Saturday 31 January 2009

Gary

Today I came back to an old toothbrush, let’s call him Gary (that’s not gay, is it?). It’s strange that we don’t form a deeper bond with our toothbrushes, as they spend their active time in the most intimate areas of our mouths, reaching and kissing cavities even our tongues cannot contact.

Gary was showing his age. I’ve been using newer models in other houses: ones where the bristles are strong and unforgiving, sharp and penetrating. Guaranteed to make your gums bleed like crying children.

But Gary has as much cleaning power as filling your face with rice pudding. It feels like a wet J-cloth gliding through my mouth, not so much cleaning my teeth as making love to them. I guess that would make the foaming paste the jizz, which appears in such horrific quantities, my teeth must be very satisfied.
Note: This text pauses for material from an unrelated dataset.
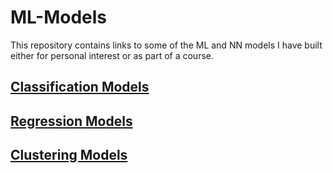 # ML-Models

This repository contains links to some of the ML and NN models I have built either for personal interest or as part of a course.

## [Classification Models](https://github.com/Auckland68/Classification-Models)


## [Regression Models](https://github.com/Auckland68/Regression-Models)


## [Clustering Models](https://github.com/Auckland68/Clustering-Models)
Sometimes I like to pretend that the foam isn’t toothpaste at all, but instead the froth of rabies. I take great pleasure in watching it spill over my chin into the sink, like the flow of lava from a volcano; unstoppable and prodigious. Sometimes I spit and cough, spluttering violently and dramatically, swinging from the taps. If I’m feeling energetic I might gnash my teeth and stalk the house for victims, eliciting the terrified responses, “I just cleaned this shirt!”